De aarde werd ongeveer 4,6 miljard jaar geleden gevormd. Gedurende een zeer lange periode van de geschiedenis van de aarde was er een zeer vijandige en vulkanische omgeving. Het is moeilijk voor te stellen dat een leven levensvatbaar is in dat soort omstandigheden. Pas aan het einde van het Precambrium-tijdperk van de geologische tijdschaal begon het leven zich te vormen.
Er zijn verschillende theorieën over hoe het leven voor het eerst op aarde ontstond. Deze theorieën omvatten de vorming van organische moleculen in wat bekend staat als de "Primordial Soup", het leven dat naar de aarde komt op asteroïden (Panspermia Theory), of de eerste primitieve cellen die zich vormen in hydrothermale openingen.
Het eenvoudigste type cellen was hoogstwaarschijnlijk het eerste type cellen dat zich op aarde heeft gevormd. Deze worden genoemd prokaryotische cellen. Alle prokaryotische cellen hebben een celmembraan rond de cel, cytoplasma waar alle metabole processen plaatsvinden, ribosomen die eiwitten maken, en een circulair DNA-molecuul dat een nucleoïde wordt genoemd waar de genetische informatie wordt bewaard. De meeste prokaryotische cellen hebben ook een stijve celwand die wordt gebruikt voor bescherming. Alle prokaryotische organismen zijn eencellig, wat betekent dat het hele organisme slechts één cel is.
Prokaryotische organismen zijn aseksueel, wat betekent dat ze geen partner nodig hebben om zich voort te planten. De meeste reproduceren zich via een proces dat binaire splijting wordt genoemd, waarbij de cel in feite gewoon in tweeën splitst na het kopiëren van zijn DNA. Dit betekent dat zonder mutaties in het DNA, nakomelingen identiek zijn aan hun ouder.
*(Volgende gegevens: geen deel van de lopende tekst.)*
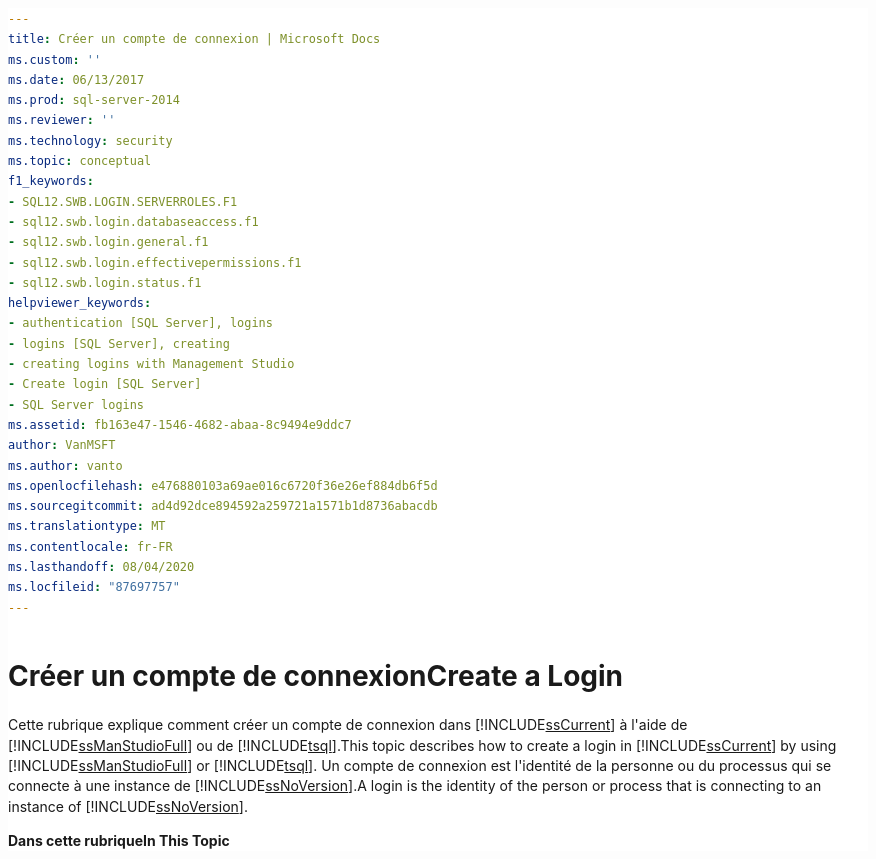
 ```yaml
---
title: Créer un compte de connexion | Microsoft Docs
ms.custom: ''
ms.date: 06/13/2017
ms.prod: sql-server-2014
ms.reviewer: ''
ms.technology: security
ms.topic: conceptual
f1_keywords:
- SQL12.SWB.LOGIN.SERVERROLES.F1
- sql12.swb.login.databaseaccess.f1
- sql12.swb.login.general.f1
- sql12.swb.login.effectivepermissions.f1
- sql12.swb.login.status.f1
helpviewer_keywords:
- authentication [SQL Server], logins
- logins [SQL Server], creating
- creating logins with Management Studio
- Create login [SQL Server]
- SQL Server logins
ms.assetid: fb163e47-1546-4682-abaa-8c9494e9ddc7
author: VanMSFT
ms.author: vanto
ms.openlocfilehash: e476880103a69ae016c6720f36e26ef884db6f5d
ms.sourcegitcommit: ad4d92dce894592a259721a1571b1d8736abacdb
ms.translationtype: MT
ms.contentlocale: fr-FR
ms.lasthandoff: 08/04/2020
ms.locfileid: "87697757"
---
```

# <a name="create-a-login"></a><span data-ttu-id="c64b0-102">Créer un compte de connexion</span><span class="sxs-lookup"><span data-stu-id="c64b0-102">Create a Login</span></span>
  <span data-ttu-id="c64b0-103">Cette rubrique explique comment créer un compte de connexion dans [!INCLUDE[ssCurrent](../../../includes/sscurrent-md.md)] à l'aide de [!INCLUDE[ssManStudioFull](../../../includes/ssmanstudiofull-md.md)] ou de [!INCLUDE[tsql](../../../includes/tsql-md.md)].</span><span class="sxs-lookup"><span data-stu-id="c64b0-103">This topic describes how to create a login in [!INCLUDE[ssCurrent](../../../includes/sscurrent-md.md)] by using [!INCLUDE[ssManStudioFull](../../../includes/ssmanstudiofull-md.md)] or [!INCLUDE[tsql](../../../includes/tsql-md.md)].</span></span> <span data-ttu-id="c64b0-104">Un compte de connexion est l'identité de la personne ou du processus qui se connecte à une instance de [!INCLUDE[ssNoVersion](../../../includes/ssnoversion-md.md)].</span><span class="sxs-lookup"><span data-stu-id="c64b0-104">A login is the identity of the person or process that is connecting to an instance of [!INCLUDE[ssNoVersion](../../../includes/ssnoversion-md.md)].</span></span>  
  
 <span data-ttu-id="c64b0-105">**Dans cette rubrique**</span><span class="sxs-lookup"><span data-stu-id="c64b0-105">**In This Topic**</span></span>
Alle organismen in de taxonomische domeinen Archaea en Bacteriën zijn prokaryotische organismen. In feite zijn veel van de soorten in het Archaea-domein te vinden in hydrothermische openingen. Het is mogelijk dat zij de eerste levende organismen op aarde waren toen het leven zich voor het eerst vormde.
Het andere, veel complexere type cel wordt de eukaryotische cel. Net als prokaryotische cellen hebben eukaryotische cellen celmembranen, cytoplasma, ribosomen en DNA. Er zijn echter veel meer organellen in eukaryotische cellen. Deze omvatten een kern om het DNA te huisvesten, een nucleolus waar ribosomen worden gemaakt, ruw endoplasmatisch reticulum voor eiwitassemblage, glad endoplasmatisch reticulum voor het maken van lipiden, Golgi-apparaat voor het sorteren en exporteren van eiwitten, mitochondria voor het creëren van energie, een cytoskelet voor structuur en transport van informatie en blaasjes om eiwitten door de cel te verplaatsen. Sommige eukaryotische cellen hebben ook lysosomen of peroxisomen om afval te verteren, vacuolen voor het opslaan van water of andere dingen, chloroplasten voor fotosynthese en centriolen voor het splitsen van de cel tijdens mitose. Celwanden kunnen ook worden gevonden rond sommige soorten eukaryotische cellen.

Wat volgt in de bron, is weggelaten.